Escribe Alan Ojeda
Usted podrá dar cuenta de lo que digo y decirme si miento. Sale a la calle, camina por la cuadra de su casa hasta llegar a la parte comercial –digamos que Rivadavia, Varela, Avellaneda – y, ni bien consigue sumarse a la marea de gente, tiene que comenzar a esquivar como si jugara a la rayuela: un pie, dos pies, un pie, un pie otra vez ¿la causa? Son múltiples. Una lona con ropa interior a la venta y sus respectivos compradores parados; a dos pasos más un paraguas con joyas y una lona con libros; en la esquina un hombre deposita su carro con frutas seca o palta: Bienvenido a la Feria de Flores.
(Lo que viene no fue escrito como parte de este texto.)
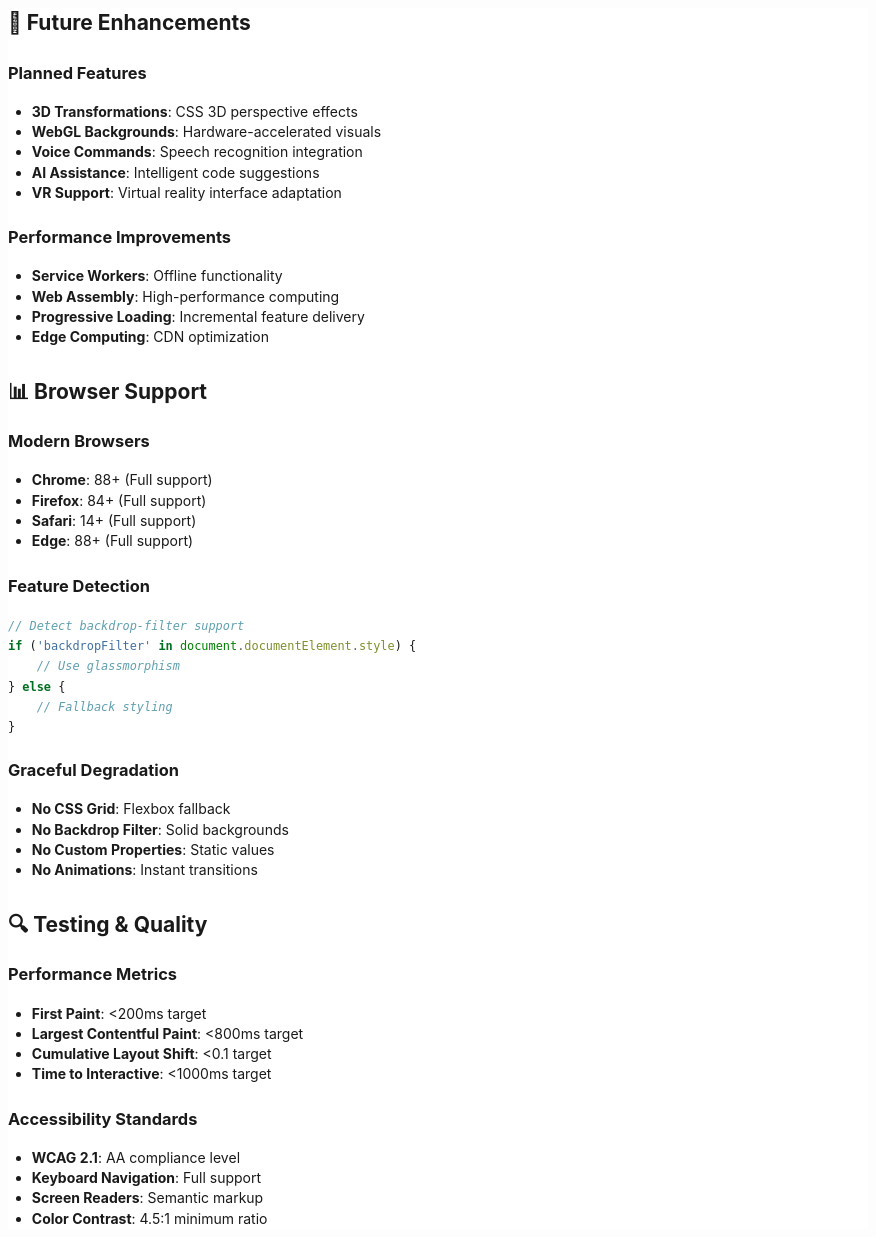 ## 🚀 Future Enhancements

### Planned Features
- **3D Transformations**: CSS 3D perspective effects
- **WebGL Backgrounds**: Hardware-accelerated visuals
- **Voice Commands**: Speech recognition integration
- **AI Assistance**: Intelligent code suggestions
- **VR Support**: Virtual reality interface adaptation

### Performance Improvements
- **Service Workers**: Offline functionality
- **Web Assembly**: High-performance computing
- **Progressive Loading**: Incremental feature delivery
- **Edge Computing**: CDN optimization

## 📊 Browser Support

### Modern Browsers
- **Chrome**: 88+ (Full support)
- **Firefox**: 84+ (Full support)
- **Safari**: 14+ (Full support)
- **Edge**: 88+ (Full support)

### Feature Detection
```javascript
// Detect backdrop-filter support
if ('backdropFilter' in document.documentElement.style) {
    // Use glassmorphism
} else {
    // Fallback styling
}
```

### Graceful Degradation
- **No CSS Grid**: Flexbox fallback
- **No Backdrop Filter**: Solid backgrounds
- **No Custom Properties**: Static values
- **No Animations**: Instant transitions

## 🔍 Testing & Quality

### Performance Metrics
- **First Paint**: <200ms target
- **Largest Contentful Paint**: <800ms target
- **Cumulative Layout Shift**: <0.1 target
- **Time to Interactive**: <1000ms target

### Accessibility Standards
- **WCAG 2.1**: AA compliance level
- **Keyboard Navigation**: Full support
- **Screen Readers**: Semantic markup
- **Color Contrast**: 4.5:1 minimum ratio
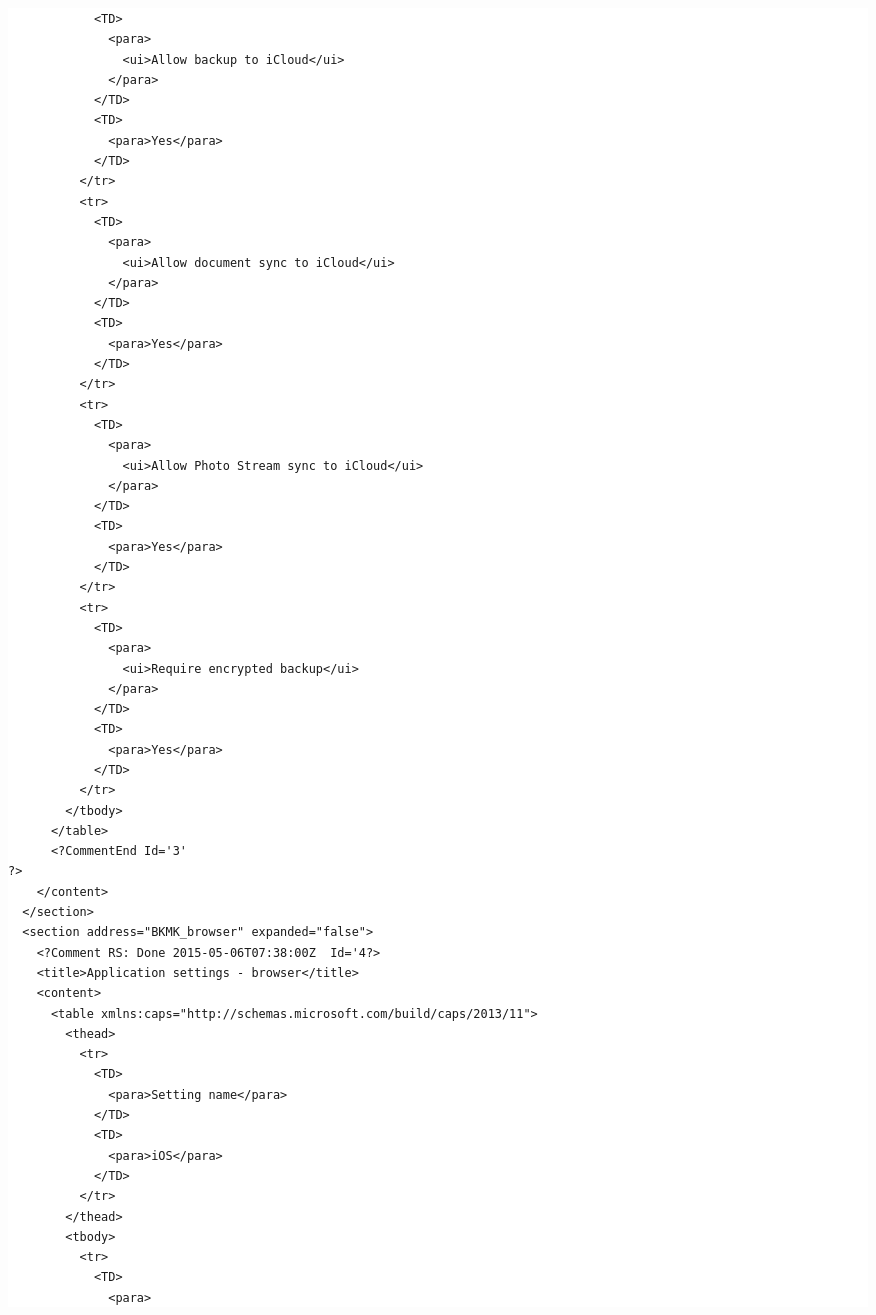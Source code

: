                 <TD>
                  <para>
                    <ui>Allow backup to iCloud</ui>
                  </para>
                </TD>
                <TD>
                  <para>Yes</para>
                </TD>
              </tr>
              <tr>
                <TD>
                  <para>
                    <ui>Allow document sync to iCloud</ui>
                  </para>
                </TD>
                <TD>
                  <para>Yes</para>
                </TD>
              </tr>
              <tr>
                <TD>
                  <para>
                    <ui>Allow Photo Stream sync to iCloud</ui>
                  </para>
                </TD>
                <TD>
                  <para>Yes</para>
                </TD>
              </tr>
              <tr>
                <TD>
                  <para>
                    <ui>Require encrypted backup</ui>
                  </para>
                </TD>
                <TD>
                  <para>Yes</para>
                </TD>
              </tr>
            </tbody>
          </table>
          <?CommentEnd Id='3'
    ?>
        </content>
      </section>
      <section address="BKMK_browser" expanded="false">
        <?Comment RS: Done 2015-05-06T07:38:00Z  Id='4?>
        <title>Application settings - browser</title>
        <content>
          <table xmlns:caps="http://schemas.microsoft.com/build/caps/2013/11">
            <thead>
              <tr>
                <TD>
                  <para>Setting name</para>
                </TD>
                <TD>
                  <para>iOS</para>
                </TD>
              </tr>
            </thead>
            <tbody>
              <tr>
                <TD>
                  <para>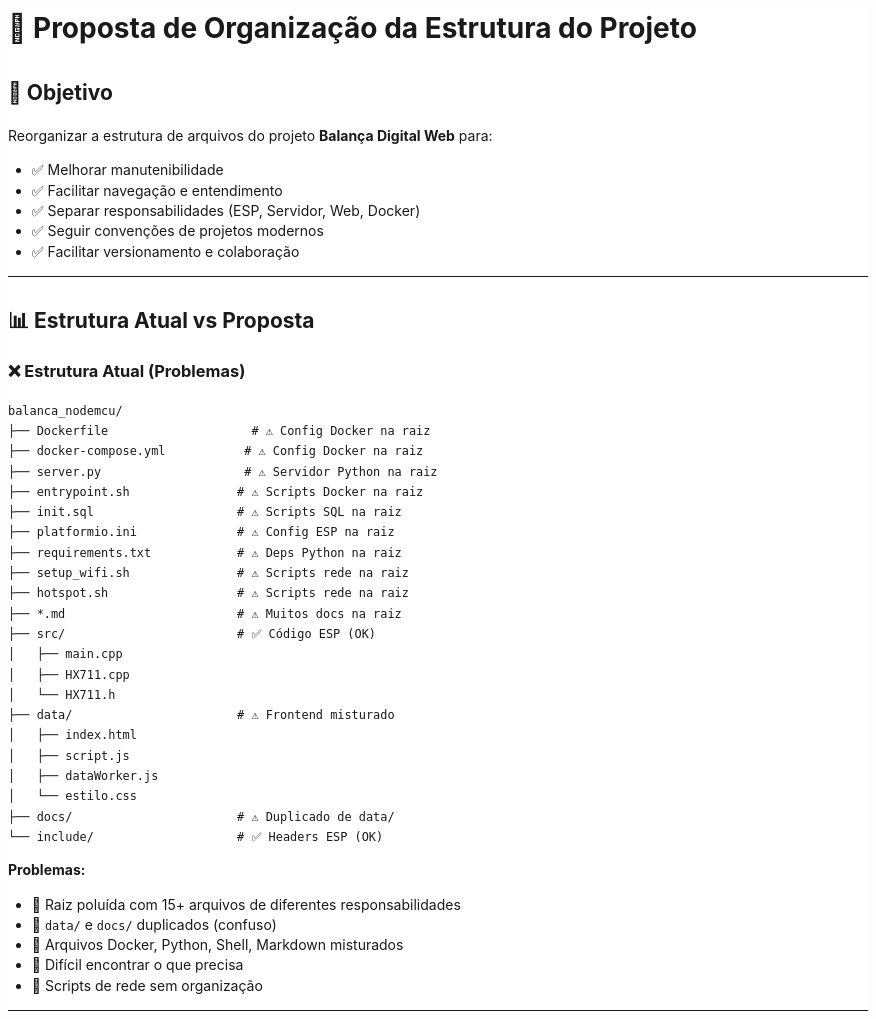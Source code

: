 # 📁 Proposta de Organização da Estrutura do Projeto

## 🎯 Objetivo

Reorganizar a estrutura de arquivos do projeto **Balança Digital Web** para:
- ✅ Melhorar manutenibilidade
- ✅ Facilitar navegação e entendimento
- ✅ Separar responsabilidades (ESP, Servidor, Web, Docker)
- ✅ Seguir convenções de projetos modernos
- ✅ Facilitar versionamento e colaboração

---

## 📊 Estrutura Atual vs Proposta

### ❌ Estrutura Atual (Problemas)

```
balanca_nodemcu/
├── Dockerfile                    # ⚠️ Config Docker na raiz
├── docker-compose.yml           # ⚠️ Config Docker na raiz
├── server.py                    # ⚠️ Servidor Python na raiz
├── entrypoint.sh               # ⚠️ Scripts Docker na raiz
├── init.sql                    # ⚠️ Scripts SQL na raiz
├── platformio.ini              # ⚠️ Config ESP na raiz
├── requirements.txt            # ⚠️ Deps Python na raiz
├── setup_wifi.sh               # ⚠️ Scripts rede na raiz
├── hotspot.sh                  # ⚠️ Scripts rede na raiz
├── *.md                        # ⚠️ Muitos docs na raiz
├── src/                        # ✅ Código ESP (OK)
│   ├── main.cpp
│   ├── HX711.cpp
│   └── HX711.h
├── data/                       # ⚠️ Frontend misturado
│   ├── index.html
│   ├── script.js
│   ├── dataWorker.js
│   └── estilo.css
├── docs/                       # ⚠️ Duplicado de data/
└── include/                    # ✅ Headers ESP (OK)
```

**Problemas:**
- 🔴 Raiz poluída com 15+ arquivos de diferentes responsabilidades
- 🔴 `data/` e `docs/` duplicados (confuso)
- 🔴 Arquivos Docker, Python, Shell, Markdown misturados
- 🔴 Difícil encontrar o que precisa
- 🔴 Scripts de rede sem organização

---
Cuando levanta un poco la vista y cree haber superado todo, ve que está lejos de terminar. Un restaurant o café excedió el límite de mesas y sillas que se pueden poner en la vereda dejando solo un pasillo delgado como el de un PH; el kiosco de diarios se desplegó multiplicando su espacio geométricamente, tanto hacia los lados como contra el frente de los locales, de forma que mientras atraviesa esos metros usted se sienta como en un galería de papel; ni bien logra liberarse y encontrar un espacio libre, un camión baja mercadería para un supermercado y deja todas las cajas y cajones en el camino; justo al lado, una verdulería de dos por dos desplegó sus cajas en ambos lados de la vereda y el local que cobra los impuestos, de dimensiones tan reducidas como la de una garita de policía, genera una cola de varios metros que se extiende hacia derecha o izquierda, tapando el acceso a los locales y dificultando el paso. Cuando ha logrado llegar a la otra esquina y mira para atrás, notará que todo parece un teatro muy bien orquestado, un caos medido, inalterable. Todo se desarrolla con total naturalidad. Unos insultos al aire y ya está, sigue con su camino. La selva de cemento.
Sobre la avenida Avellaneda, el centro comercial a cielo abierto, la escena se repite y empeora. Eso que se puede observar sobre las calles internas o Rivadavia se multiplica exponencialmente. La cantidad de puestos en la calle ocupan cada centímetro de principio a fin la longitud de la zona comercial; los locales rebalsan de gente y bolsas de consorcio con mercadería: a los camiones que descargan donde no deben y fuera de horario se les suman los compradores mayoristas que, mientras dejan el auto en doble fila, van acomodando los bolsones en la vereda.
Esto no se trata de pagar, no pagar impuestos o robar clientela. Difícilmente quien compre ropa interior por diez pesos vaya a comprar alguna vez una prenda de mayor calidad que valga varias veces ese precio en un local. Usted seguramente se sienta demasiado irritado cada vez que tiene que esquivar los obstáculos mientras una multitud de gente, que camina absorbida por sus pensamientos, solo intenta abrirse paso a toda costa.
En las cercanías de su casa pude que le pasen cosas similares, aunque a menor escala. Un vecino dejando basura donde no debe, otro subiendo el coche a la vereda o los camiones que buscan entregar la mercadería a los supermercados chinos. De nuevo, después de tanto tiempo, todo parece normal. Le molesta, seguro insulta y se queja, pero tiene la leve sensación de que nadie se ocupará de eso que para otros parece invisible.